(WORK INSTRUCTION): From the first line to the last, transcribe the data exactly.
DATASET below:
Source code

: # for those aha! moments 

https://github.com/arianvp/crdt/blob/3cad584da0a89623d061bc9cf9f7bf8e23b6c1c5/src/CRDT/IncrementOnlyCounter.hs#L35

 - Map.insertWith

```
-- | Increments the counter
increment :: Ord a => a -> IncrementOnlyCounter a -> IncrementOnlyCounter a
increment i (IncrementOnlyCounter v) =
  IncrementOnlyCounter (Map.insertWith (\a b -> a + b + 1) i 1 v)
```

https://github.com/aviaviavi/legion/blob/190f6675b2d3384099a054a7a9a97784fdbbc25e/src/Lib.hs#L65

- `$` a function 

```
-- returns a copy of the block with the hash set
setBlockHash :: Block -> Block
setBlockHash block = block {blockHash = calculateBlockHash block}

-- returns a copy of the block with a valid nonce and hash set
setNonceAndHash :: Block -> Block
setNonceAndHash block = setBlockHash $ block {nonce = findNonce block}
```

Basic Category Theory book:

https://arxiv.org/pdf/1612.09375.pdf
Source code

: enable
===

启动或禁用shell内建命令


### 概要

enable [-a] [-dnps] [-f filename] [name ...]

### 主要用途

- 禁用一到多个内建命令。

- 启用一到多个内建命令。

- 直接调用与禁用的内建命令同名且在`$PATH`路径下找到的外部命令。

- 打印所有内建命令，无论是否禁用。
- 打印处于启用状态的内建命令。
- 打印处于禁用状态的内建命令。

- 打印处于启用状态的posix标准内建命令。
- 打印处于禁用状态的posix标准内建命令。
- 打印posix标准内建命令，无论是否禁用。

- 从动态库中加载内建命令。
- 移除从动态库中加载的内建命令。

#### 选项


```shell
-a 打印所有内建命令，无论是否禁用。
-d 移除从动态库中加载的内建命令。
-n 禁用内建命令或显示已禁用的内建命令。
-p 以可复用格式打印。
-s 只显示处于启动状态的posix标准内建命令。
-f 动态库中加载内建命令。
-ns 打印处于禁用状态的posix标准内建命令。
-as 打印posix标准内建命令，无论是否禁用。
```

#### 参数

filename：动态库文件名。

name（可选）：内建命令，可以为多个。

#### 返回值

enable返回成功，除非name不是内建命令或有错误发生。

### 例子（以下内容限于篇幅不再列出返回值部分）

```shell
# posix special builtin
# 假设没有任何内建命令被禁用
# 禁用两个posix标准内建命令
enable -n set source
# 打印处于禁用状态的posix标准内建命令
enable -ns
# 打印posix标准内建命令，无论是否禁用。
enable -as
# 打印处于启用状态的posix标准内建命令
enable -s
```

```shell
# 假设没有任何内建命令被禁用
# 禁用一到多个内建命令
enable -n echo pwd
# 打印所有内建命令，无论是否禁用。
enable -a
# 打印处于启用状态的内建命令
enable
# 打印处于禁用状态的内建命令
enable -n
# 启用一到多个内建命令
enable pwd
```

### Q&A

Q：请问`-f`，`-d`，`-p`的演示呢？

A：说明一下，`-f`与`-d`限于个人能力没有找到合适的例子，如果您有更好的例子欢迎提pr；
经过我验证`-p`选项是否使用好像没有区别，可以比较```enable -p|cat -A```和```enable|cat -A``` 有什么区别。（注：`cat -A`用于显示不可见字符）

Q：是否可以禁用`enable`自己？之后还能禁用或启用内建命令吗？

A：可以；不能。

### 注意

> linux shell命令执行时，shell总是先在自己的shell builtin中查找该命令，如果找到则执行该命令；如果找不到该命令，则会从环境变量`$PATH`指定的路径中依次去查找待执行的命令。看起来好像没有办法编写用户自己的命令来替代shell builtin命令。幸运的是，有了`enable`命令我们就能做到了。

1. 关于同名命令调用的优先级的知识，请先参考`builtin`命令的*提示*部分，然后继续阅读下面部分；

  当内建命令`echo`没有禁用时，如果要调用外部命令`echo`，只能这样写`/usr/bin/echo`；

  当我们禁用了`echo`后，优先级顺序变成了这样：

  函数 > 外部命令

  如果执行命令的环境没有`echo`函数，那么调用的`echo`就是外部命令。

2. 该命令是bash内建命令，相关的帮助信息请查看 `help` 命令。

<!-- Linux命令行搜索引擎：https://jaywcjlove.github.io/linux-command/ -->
End of DATASET.
(REPLY TO THE TASK):
Source code

: # for those aha! moments 

https://github.com/arianvp/crdt/blob/3cad584da0a89623d061bc9cf9f7bf8e23b6c1c5/src/CRDT/IncrementOnlyCounter.hs#L35

 - Map.insertWith

```
-- | Increments the counter
increment :: Ord a => a -> IncrementOnlyCounter a -> IncrementOnlyCounter a
increment i (IncrementOnlyCounter v) =
  IncrementOnlyCounter (Map.insertWith (\a b -> a + b + 1) i 1 v)
```

https://github.com/aviaviavi/legion/blob/190f6675b2d3384099a054a7a9a97784fdbbc25e/src/Lib.hs#L65

- `$` a function 

```
-- returns a copy of the block with the hash set
setBlockHash :: Block -> Block
setBlockHash block = block {blockHash = calculateBlockHash block}

-- returns a copy of the block with a valid nonce and hash set
setNonceAndHash :: Block -> Block
setNonceAndHash block = setBlockHash $ block {nonce = findNonce block}
```

Basic Category Theory book:

https://arxiv.org/pdf/1612.09375.pdf
Source code

: enable
===

启动或禁用shell内建命令


### 概要

enable [-a] [-dnps] [-f filename] [name ...]

### 主要用途

- 禁用一到多个内建命令。

- 启用一到多个内建命令。

- 直接调用与禁用的内建命令同名且在`$PATH`路径下找到的外部命令。

- 打印所有内建命令，无论是否禁用。
- 打印处于启用状态的内建命令。
- 打印处于禁用状态的内建命令。

- 打印处于启用状态的posix标准内建命令。
- 打印处于禁用状态的posix标准内建命令。
- 打印posix标准内建命令，无论是否禁用。

- 从动态库中加载内建命令。
- 移除从动态库中加载的内建命令。

#### 选项


```shell
-a 打印所有内建命令，无论是否禁用。
-d 移除从动态库中加载的内建命令。
-n 禁用内建命令或显示已禁用的内建命令。
-p 以可复用格式打印。
-s 只显示处于启动状态的posix标准内建命令。
-f 动态库中加载内建命令。
-ns 打印处于禁用状态的posix标准内建命令。
-as 打印posix标准内建命令，无论是否禁用。
```

#### 参数

filename：动态库文件名。

name（可选）：内建命令，可以为多个。

#### 返回值

enable返回成功，除非name不是内建命令或有错误发生。

### 例子（以下内容限于篇幅不再列出返回值部分）

```shell
# posix special builtin
# 假设没有任何内建命令被禁用
# 禁用两个posix标准内建命令
enable -n set source
# 打印处于禁用状态的posix标准内建命令
enable -ns
# 打印posix标准内建命令，无论是否禁用。
enable -as
# 打印处于启用状态的posix标准内建命令
enable -s
```

```shell
# 假设没有任何内建命令被禁用
# 禁用一到多个内建命令
enable -n echo pwd
# 打印所有内建命令，无论是否禁用。
enable -a
# 打印处于启用状态的内建命令
enable
# 打印处于禁用状态的内建命令
enable -n
# 启用一到多个内建命令
enable pwd
```

### Q&A

Q：请问`-f`，`-d`，`-p`的演示呢？

A：说明一下，`-f`与`-d`限于个人能力没有找到合适的例子，如果您有更好的例子欢迎提pr；
经过我验证`-p`选项是否使用好像没有区别，可以比较```enable -p|cat -A```和```enable|cat -A``` 有什么区别。（注：`cat -A`用于显示不可见字符）

Q：是否可以禁用`enable`自己？之后还能禁用或启用内建命令吗？

A：可以；不能。

### 注意

> linux shell命令执行时，shell总是先在自己的shell builtin中查找该命令，如果找到则执行该命令；如果找不到该命令，则会从环境变量`$PATH`指定的路径中依次去查找待执行的命令。看起来好像没有办法编写用户自己的命令来替代shell builtin命令。幸运的是，有了`enable`命令我们就能做到了。

1. 关于同名命令调用的优先级的知识，请先参考`builtin`命令的*提示*部分，然后继续阅读下面部分；

  当内建命令`echo`没有禁用时，如果要调用外部命令`echo`，只能这样写`/usr/bin/echo`；

  当我们禁用了`echo`后，优先级顺序变成了这样：

  函数 > 外部命令

  如果执行命令的环境没有`echo`函数，那么调用的`echo`就是外部命令。

2. 该命令是bash内建命令，相关的帮助信息请查看 `help` 命令。

<!-- Linux命令行搜索引擎：https://jaywcjlove.github.io/linux-command/ -->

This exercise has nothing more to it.